Citadel and Cumulus, your market leaders on bankruptcy potential, have fired a lot of talent in the past year -- including valuable sales people.

Now, they are apparently hiring again.

No, not hiring back.

Hiring new.

And to listen to the way they are selling the open positions, you'd think Capital Cities/ABC had come back from the dead to run these help wanted programs.

So, let me set the stage.

Among Clear Channel, Citadel and Cumulus alone -- not to mention the bottom feeder consolidators -- there are enough so-called "laid off" account execs ready to work again to help these bumbling radio companies.

Instead, look what they have come up with to attract "more qualified" prospects:

• Citadel is running a "Can You Sell -- Win the Job of a Lifetime" working in radio contest

You've got to go to this site right now before they take it down -- you won't believe it.

In case they do, here's the pitch:

"92 PRO-FM & HOT 106 are teaming up with Newport Creamery to find our next great radio and Interactive sales person! We have your chance to win the job of a lifetime - working in radio! If you are outgoing, creative, savvy - and never take "NO" for an answer, then we want you. We will be choosing 100 applicants for the ultimate job interview. Over four weeks, we will determine who REALLY can SELL - through various tasks and tests - plus, we'll be broadcasting the highlights online! The one person left standing at the end will be offered a full time job with 92 PRO-FM & HOT 106 (Citadel Broadcasting)! Fill out the application below - don't forget to include a photo and/or video to get your foot in the door. Hurry up - we're waiting for you to impress us! We strongly encourage you to send in a short video of why we should hire you here at the station...be creative...it'll help!"

The Citadel video portrays good seller vs. a bad seller and if this is what radio advertising has become, we're all in trouble.

This is how one of my Repeater Reporters assesses the prospect of a juvenile sales contest to sell an industry in which young people do not want to work:

1. "We think we can look good to our community in tough times", when in fact it's just the obvious. Finding a job, from first hand experience, is not funny, not a contest, and not a stunt.

2. "We need to look like we're doing something proactive in our recruitment process." What we're really seeing is a group of managers who, bogged down by endless and meaningless reports and directives (just like Cumulost) they don't have time to recruit...and if they did, they wouldn't know what to do.
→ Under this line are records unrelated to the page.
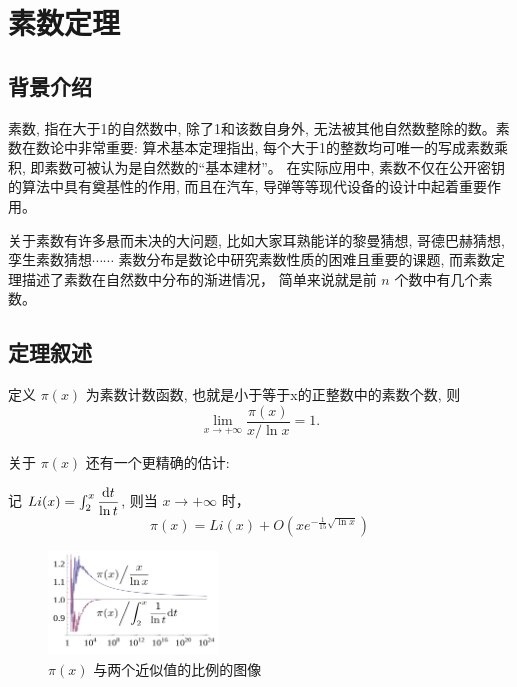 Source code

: \documentclass[main]{subfiles}
\def\dif{\textup{d}}
\begin{document}
\renewcommand{\filename}{素数定理}%
\section{素数定理}
\subsection*{背景介绍}
素数, 指在大于1的自然数中, 除了1和该数自身外, 无法被其他自然数整除的数。素数在数论中非常重要: 算术基本定理指出, 每个大于1的整数均可唯一的写成素数乘积, 即素数可被认为是自然数的“基本建材”。
在实际应用中, 素数不仅在公开密钥的算法中具有奠基性的作用, 而且在汽车, 导弹等等现代设备的设计中起着重要作用。
\par 关于素数有许多悬而未决的大问题, 比如大家耳熟能详的黎曼猜想, 哥德巴赫猜想, 孪生素数猜想$\cdots \cdots$ 素数分布是数论中研究素数性质的困难且重要的课题, 而素数定理描述了素数在自然数中分布的渐进情况， 简单来说就是前 $n$ 个数中有几个素数。
\subsection{定理叙述}
\begin{theorem}[素数定理]
    定义 $\pi(x)$ 为素数计数函数, 也就是小于等于x的正整数中的素数个数, 则
    \[ \lim_{x \rightarrow + \infty} \frac{\pi(x)}{x/ \ln x} = 1. \]
\end{theorem}
关于 $\pi(x)$ 还有一个更精确的估计: 
\begin{theorem}[另一个估计]
    记 $Li(x) = \int_{2}^{x} \dfrac{\dif t}{\ln t}$, 则当 $x \rightarrow + \infty$ 时，
    \[ \pi(x) = Li(x) + O(xe^{-\frac{1}{15} \sqrt{\ln x}}) \]
    
\end{theorem}

\begin{figure}[H]
	\centering
		\includegraphics[width=0.40\textwidth]{pnt1.png}
		 \caption{$\pi(x)$ 与两个近似值的比例的图像}
\end{figure}
\end{document}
3. "It will be fun and instructive to put candidates through a set of tasks to see who can really do this job." What is this...an episode of The Apprentice? Setting up artificial tasks and competition to find a "winner" is so far from a predictor of future success it's embarrassing.

4. "A radio sales job is something people are really going to want to fight for." Really? I haven't been able to convince my daughter, nephews, nieces, or any of my friend's kids to go into radio and I wonder why? 100% commission. No training. No laptop or cellphone. No management support or development. No salary. No car. No gas money. And if Dad "who's such a great Dad/Uncle can't get hired because he's not a corporate lackey then "what's up with that?"

5. "I used to think Radio had become a parody of itself then a tragedy. Instead we've become a farce."

6. "The contest will receive glowing trade press and a special award at the RAB convention...to a standing ovation...of the 34 people in attendance."

Thanks to my razor sharp reader for that.

Look, I can tell you from experience as a college professor at USC that students don't want to listen to radio let alone have a career in it. Nothing I see in the Citadel ad is going to change their minds.

Not even invading social networking.

Over the weekend, among the five followers of this contest on Twitter (They have a Twitter page for "Can You Sell?") were the promo director/dj, both radio stations, and Evan, the CEO of Twitter. Pretty underwhelming for the press it received.

No job candidates were following the Twitter feed.

Respectfully, rehire some of the qualified people you've been methodically "laying off" and get on with it. There was nothing wrong with their performance, experience or know-how.

You're the ones making radio an impossible sell.

• Cumulus as a cutting-edge sales operation

Another reader thinks he can make you laugh at this legitimate Cumulus job posting for a Wilmington sales opening.

Description: We are looking for an experienced radio manager for our 5 station, market leading cluster. If you would like to get your hands on the most cutting edge sales operating system and a top notch sales team to execute it, then you need to look into this position.

STOP!

Where's the part about the spy cameras at the weekly sales meetings?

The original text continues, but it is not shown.